(Stored entries)
------------------------------------------------------------------------
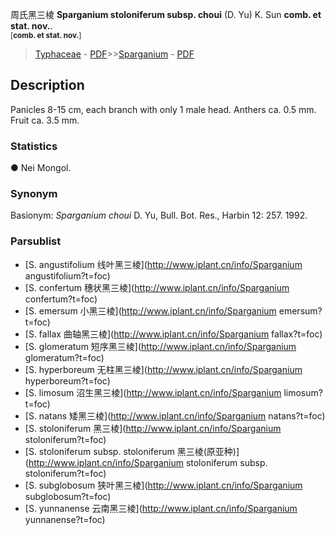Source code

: 周氏黑三棱 **Sparganium stoloniferum subsp. choui** (D. Yu) K. Sun **comb. et stat. nov.**. <br><small>[**comb. et stat. nov.**]</small>

> [Typhaceae](http://www.iplant.cn/info/Typhaceae?t=foc) - [PDF](http://www.iplant.cn/foc/pdf/Typhaceae.pdf)>>[Sparganium](http://www.iplant.cn/info/Sparganium?t=foc) - [PDF](http://www.iplant.cn/foc/pdf/Sparganium.pdf)

## Description

Panicles 8-15 cm, each branch with only 1 male head. Anthers ca. 0.5 mm. Fruit ca. 3.5 mm.

### Statistics
● Nei Mongol.

### Synonym
Basionym: *Sparganium choui* D. Yu, Bull. Bot. Res., Harbin 12: 257. 1992.

### Parsublist

* [S.  angustifolium  线叶黑三棱](http://www.iplant.cn/info/Sparganium angustifolium?t=foc)
* [S.  confertum  穗状黑三棱](http://www.iplant.cn/info/Sparganium confertum?t=foc)
* [S.  emersum  小黑三棱](http://www.iplant.cn/info/Sparganium emersum?t=foc)
* [S.  fallax  曲轴黑三棱](http://www.iplant.cn/info/Sparganium fallax?t=foc)
* [S.  glomeratum  短序黑三棱](http://www.iplant.cn/info/Sparganium glomeratum?t=foc)
* [S.  hyperboreum  无柱黑三棱](http://www.iplant.cn/info/Sparganium hyperboreum?t=foc)
* [S.  limosum  沼生黑三棱](http://www.iplant.cn/info/Sparganium limosum?t=foc)
* [S.  natans  矮黑三棱](http://www.iplant.cn/info/Sparganium natans?t=foc)
* [S.  stoloniferum  黑三棱](http://www.iplant.cn/info/Sparganium stoloniferum?t=foc)
* [S.  stoloniferum subsp. stoloniferum  黑三棱(原亚种)](http://www.iplant.cn/info/Sparganium stoloniferum subsp. stoloniferum?t=foc)
* [S.  subglobosum  狭叶黑三棱](http://www.iplant.cn/info/Sparganium subglobosum?t=foc)
* [S.  yunnanense  云南黑三棱](http://www.iplant.cn/info/Sparganium yunnanense?t=foc)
------------------------------------------------------------------------
Print all entries exactly; skip the pictures.

** Answer box **
Source code

: 周氏黑三棱 **Sparganium stoloniferum subsp. choui** (D. Yu) K. Sun **comb. et stat. nov.**. <br><small>[**comb. et stat. nov.**]</small>

> [Typhaceae](http://www.iplant.cn/info/Typhaceae?t=foc) - [PDF](http://www.iplant.cn/foc/pdf/Typhaceae.pdf)>>[Sparganium](http://www.iplant.cn/info/Sparganium?t=foc) - [PDF](http://www.iplant.cn/foc/pdf/Sparganium.pdf)

## Description

Panicles 8-15 cm, each branch with only 1 male head. Anthers ca. 0.5 mm. Fruit ca. 3.5 mm.

### Statistics
● Nei Mongol.

### Synonym
Basionym: *Sparganium choui* D. Yu, Bull. Bot. Res., Harbin 12: 257. 1992.

### Parsublist

* [S.  angustifolium  线叶黑三棱](http://www.iplant.cn/info/Sparganium angustifolium?t=foc)
* [S.  confertum  穗状黑三棱](http://www.iplant.cn/info/Sparganium confertum?t=foc)
* [S.  emersum  小黑三棱](http://www.iplant.cn/info/Sparganium emersum?t=foc)
* [S.  fallax  曲轴黑三棱](http://www.iplant.cn/info/Sparganium fallax?t=foc)
* [S.  glomeratum  短序黑三棱](http://www.iplant.cn/info/Sparganium glomeratum?t=foc)
* [S.  hyperboreum  无柱黑三棱](http://www.iplant.cn/info/Sparganium hyperboreum?t=foc)
* [S.  limosum  沼生黑三棱](http://www.iplant.cn/info/Sparganium limosum?t=foc)
* [S.  natans  矮黑三棱](http://www.iplant.cn/info/Sparganium natans?t=foc)
* [S.  stoloniferum  黑三棱](http://www.iplant.cn/info/Sparganium stoloniferum?t=foc)
* [S.  stoloniferum subsp. stoloniferum  黑三棱(原亚种)](http://www.iplant.cn/info/Sparganium stoloniferum subsp. stoloniferum?t=foc)
* [S.  subglobosum  狭叶黑三棱](http://www.iplant.cn/info/Sparganium subglobosum?t=foc)
* [S.  yunnanense  云南黑三棱](http://www.iplant.cn/info/Sparganium yunnanense?t=foc)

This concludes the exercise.